Publicó numerosos folletos y libros, el más importante sin duda en el 2010 Medallic portraits of Admiral Vernon (Kolbe & Fanning Numismatic Booksellers – Ohio – U.S.A.) Obra en inglés escrita conjuntamente con John Weston Adams y con la colaboración de Anne. E. Bentley directora de la Massachussets Historical Society. Como también sobre la medalla del monumento a Alvear de Bourdelle , “La sublevación de Túpac Amaru y sus medallas” con el sello de la Academia Nacional de la Historia en el 2013 y 2014. Finalmente “Monedas argentinas de emergencia” con Mariano Cohen, Roberto Díaz y Emilio Paoletti auspicia por el Instituto Bonaerense de Numismática y Antigüedades en el 2016.

A instancias del que firma sus últimos trabajos fueron sobre “Belgrano y los beneméritos naturales” con Mariano Cohen, para el libro sobre el prócer editado por la Academia Nacional de Ciencias de Buenos Aires; y una colaboración en La Prensa sobre una medalla belgraniana, donde tenía previsto seguir con algunos otros temas.

Ese era Fernando el maestro, de los de la vieja escuela que nos quedaban, discípulo y amigo de la anterior generación y generoso con los nuevos.
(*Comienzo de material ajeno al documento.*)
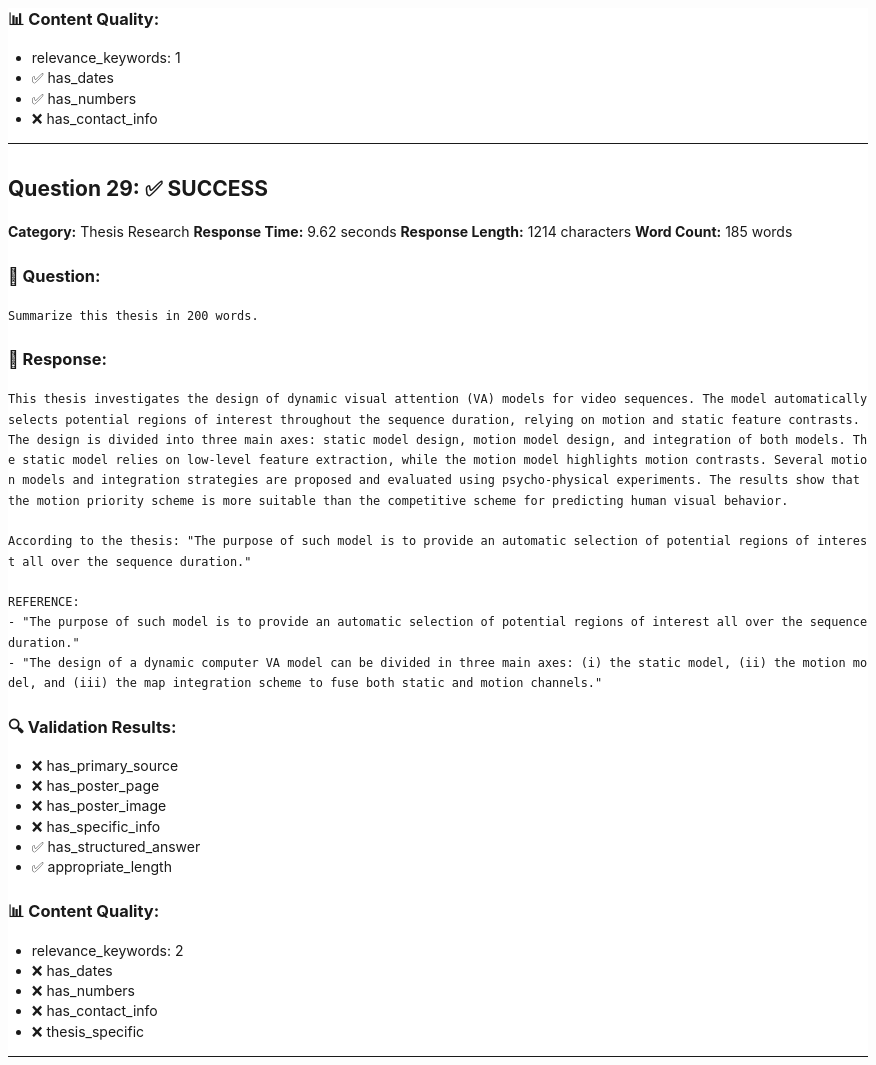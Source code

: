 ### 📊 Content Quality:
- relevance_keywords: 1
- ✅ has_dates
- ✅ has_numbers
- ❌ has_contact_info

---

## Question 29: ✅ SUCCESS

**Category:** Thesis Research
**Response Time:** 9.62 seconds
**Response Length:** 1214 characters
**Word Count:** 185 words

### 🤔 Question:
```
Summarize this thesis in 200 words.
```

### 💬 Response:
```
This thesis investigates the design of dynamic visual attention (VA) models for video sequences. The model automatically selects potential regions of interest throughout the sequence duration, relying on motion and static feature contrasts. The design is divided into three main axes: static model design, motion model design, and integration of both models. The static model relies on low-level feature extraction, while the motion model highlights motion contrasts. Several motion models and integration strategies are proposed and evaluated using psycho-physical experiments. The results show that the motion priority scheme is more suitable than the competitive scheme for predicting human visual behavior.

According to the thesis: "The purpose of such model is to provide an automatic selection of potential regions of interest all over the sequence duration."

REFERENCE:
- "The purpose of such model is to provide an automatic selection of potential regions of interest all over the sequence duration."
- "The design of a dynamic computer VA model can be divided in three main axes: (i) the static model, (ii) the motion model, and (iii) the map integration scheme to fuse both static and motion channels."
```

### 🔍 Validation Results:
- ❌ has_primary_source
- ❌ has_poster_page
- ❌ has_poster_image
- ❌ has_specific_info
- ✅ has_structured_answer
- ✅ appropriate_length

### 📊 Content Quality:
- relevance_keywords: 2
- ❌ has_dates
- ❌ has_numbers
- ❌ has_contact_info
- ❌ thesis_specific

---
En 1995 recibió el “Premio de La Fundación Héctor I. Astengo” en el centenario de su creador, “por su valiosa contribución a la cultura de la ciudad y el país”, si ya por aquella época había hecho mucho, este galardón no hizo más que estimularlo, y en este cuarto de siglo dejó bien en alto el prestigio de su ciudad y de su país, pero sobre todo fue un hombre de bien y un hacedor.

En una amistad de tres décadas, lo conocí en la intimidad familiar y puedo dar fe de su leal vivir, junto a Cecilia Cabanellas su mujer, dedicado padre de Fernandito y Mercedes, pero abuelo ejemplar, recuerdo compartir en el Colón con sus nietos un espectáculo, o alentar a otro a leer sobre mitología con lo que ponía en aprieto con preguntas olvidadas. Cocinando sus famosas paellas, disfrutando de Garopaba (fue el primer argentino en instalarse en el lugar) y oxigenándose en el campo, siempre amable y conciliador; aún con los que pensaban distinto a su criterio. Hemos recibido y leído tantos mensajes de colegas y amigos del país y del exterior, donde todo es elogioso y donde un patrón común se da, “el caballero”, “el hombre de bien” y el “permanente hacedor”. 

Hizo Patria sin darse casi cuenta como algo natural, se fue en el día del coleccionista, tan elegante por fuera como por dentro, tenía la palabra justa y a veces saltaba la fina ironía, hilvanó amistades y se ofreció generosamente, caminó rectamente y nunca se alejó del meridiano luminoso con que el destino lo había señalado.